I believe that a central concept in storytelling is the Protagonist and the Antagonist. These two (or more) character(s) form the basic conflict that drive the story’s plot forward. But what exactly are they?

Here’s what they aren’t:

1) The Protagonist aren’t always the Hero or Heroine.

2) The Antagonist aren’t always the Villain.

3) The Protagonist and Antagonist aren’t always a person.

Now then, let’s dive into the concepts and develop a greater understand of what these two entities are all about.

The Protagonist:

The Protagonist is often the Main Story Character. They can be either Hero or Villain, sometimes both. What qualifies the Protagonist as such is that they are searching for something within the story, either to fulfill a prophecy (Fantasy), meet a goal (Adventure), develop a greater understanding of themselves (Literary), or simply get the bad guy (Pick one, this can be universal).

I mentioned in my “Aren’t” List that The Protagonist isn’t always a person. The Protagonist can be as ephemeral as an idea such as Freedom for an oppressed people, or more obvious as a squirrel trying to get a nut. The idea is that something is being strove for and that in itself is the determining factor.

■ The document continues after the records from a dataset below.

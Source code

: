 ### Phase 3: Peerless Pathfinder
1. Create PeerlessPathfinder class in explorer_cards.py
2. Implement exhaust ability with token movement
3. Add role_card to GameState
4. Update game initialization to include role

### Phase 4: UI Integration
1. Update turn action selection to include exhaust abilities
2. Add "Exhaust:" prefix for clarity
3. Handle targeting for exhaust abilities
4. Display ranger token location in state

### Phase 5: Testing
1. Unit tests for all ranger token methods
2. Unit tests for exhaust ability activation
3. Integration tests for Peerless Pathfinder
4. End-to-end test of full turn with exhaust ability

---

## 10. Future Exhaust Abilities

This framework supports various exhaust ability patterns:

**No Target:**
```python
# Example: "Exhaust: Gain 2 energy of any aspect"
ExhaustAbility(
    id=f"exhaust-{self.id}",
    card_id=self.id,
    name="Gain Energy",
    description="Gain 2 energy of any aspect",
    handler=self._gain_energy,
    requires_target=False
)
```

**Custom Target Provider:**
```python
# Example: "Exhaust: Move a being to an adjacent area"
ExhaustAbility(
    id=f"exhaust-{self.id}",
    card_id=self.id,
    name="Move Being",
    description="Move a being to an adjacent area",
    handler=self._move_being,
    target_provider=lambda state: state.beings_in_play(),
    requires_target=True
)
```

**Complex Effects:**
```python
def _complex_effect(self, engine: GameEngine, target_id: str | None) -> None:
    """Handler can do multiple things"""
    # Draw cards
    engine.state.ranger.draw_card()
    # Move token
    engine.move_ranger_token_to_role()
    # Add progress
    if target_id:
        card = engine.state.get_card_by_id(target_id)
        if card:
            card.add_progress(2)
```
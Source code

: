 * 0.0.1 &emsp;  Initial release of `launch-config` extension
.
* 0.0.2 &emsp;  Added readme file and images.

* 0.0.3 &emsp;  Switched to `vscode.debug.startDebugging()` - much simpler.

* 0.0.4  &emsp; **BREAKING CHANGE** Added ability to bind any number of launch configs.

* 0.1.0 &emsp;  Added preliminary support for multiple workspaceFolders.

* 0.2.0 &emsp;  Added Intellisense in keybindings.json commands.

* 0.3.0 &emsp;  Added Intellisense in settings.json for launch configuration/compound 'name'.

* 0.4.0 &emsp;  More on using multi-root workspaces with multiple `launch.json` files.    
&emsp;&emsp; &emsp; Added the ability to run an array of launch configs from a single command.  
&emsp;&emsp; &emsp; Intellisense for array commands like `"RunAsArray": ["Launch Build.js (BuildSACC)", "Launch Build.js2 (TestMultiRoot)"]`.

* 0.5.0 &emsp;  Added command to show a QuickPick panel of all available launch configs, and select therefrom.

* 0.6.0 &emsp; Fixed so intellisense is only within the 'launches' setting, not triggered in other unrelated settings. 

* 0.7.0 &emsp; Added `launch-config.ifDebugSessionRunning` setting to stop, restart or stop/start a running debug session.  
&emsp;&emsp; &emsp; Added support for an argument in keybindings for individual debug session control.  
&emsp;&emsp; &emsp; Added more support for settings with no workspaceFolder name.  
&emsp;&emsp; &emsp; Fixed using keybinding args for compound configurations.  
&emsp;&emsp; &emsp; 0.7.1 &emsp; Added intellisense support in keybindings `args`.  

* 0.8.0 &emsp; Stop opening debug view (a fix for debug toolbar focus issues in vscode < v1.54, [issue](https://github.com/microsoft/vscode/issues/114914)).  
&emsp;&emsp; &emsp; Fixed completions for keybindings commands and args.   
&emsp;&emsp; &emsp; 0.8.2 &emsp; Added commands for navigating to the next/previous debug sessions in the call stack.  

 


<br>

For the sake of this discussion, let’s make our Protagonist the Hero or Heroine. They are strong or weak, brave or timid. Whatever their initial characteristics, they are called to an adventure by some inciting event. The Inciting Event is something I will cover in another discussion. In short, the Inciting Event is that which spurs them to activity.

The Protagonist can also be an Anti-Hero/Anti-Heroine or even the Villain. How do we do this? Actually, it’s not that hard because the same rule still applies. An Anti-Hero or Villain Protagonist is still searching for something. Maybe you’ve decided to write a story about a Villain who gets wind that a Hero or Heroine is coming to destroy them and the Villain wants to protect their power. So, their quest in this case, is to stop the Chosen One from destroying them. A different perspective, but one that’s worth exploring as a writer.

The Antagonist:

The Antagonist is a little easier to define as they serve a very simple purpose in that they exist to keep The Protagonist from reaching their goal.

There is a certain freedom involved with an Antagonist. The Antagonist isn’t limited (but can be) by morals or ethics. This means that there is a wide open field of options to oppose the Protagonist, from simple discouragement by a close friend or family member to all-out warfare with armies and a cast of thousands of minions.

The thing about The Antagonist is that they have the ability to swap roles with The Protagonist depending on where the story is going. It all comes down to Perspective and Point of View. If you have a character that starts out opposing the Protagonist and then joins them, you have just created a new Protagonist, albeit a secondary one. Of course, now you have to create a new Antagonist, but if you can create one, you can create another.

The Antagonist can also not always be a person. Anything that keeps The Protagonist from reaching their goal can be an Antagonist. A rock slide, cold bug, big nasty biting bug, swamp monster, whatever, can assume the role of an Antagonist. Granted, some of these are there to be defeated by the Protagonist, but they still carry the crown as long as they exist in the story.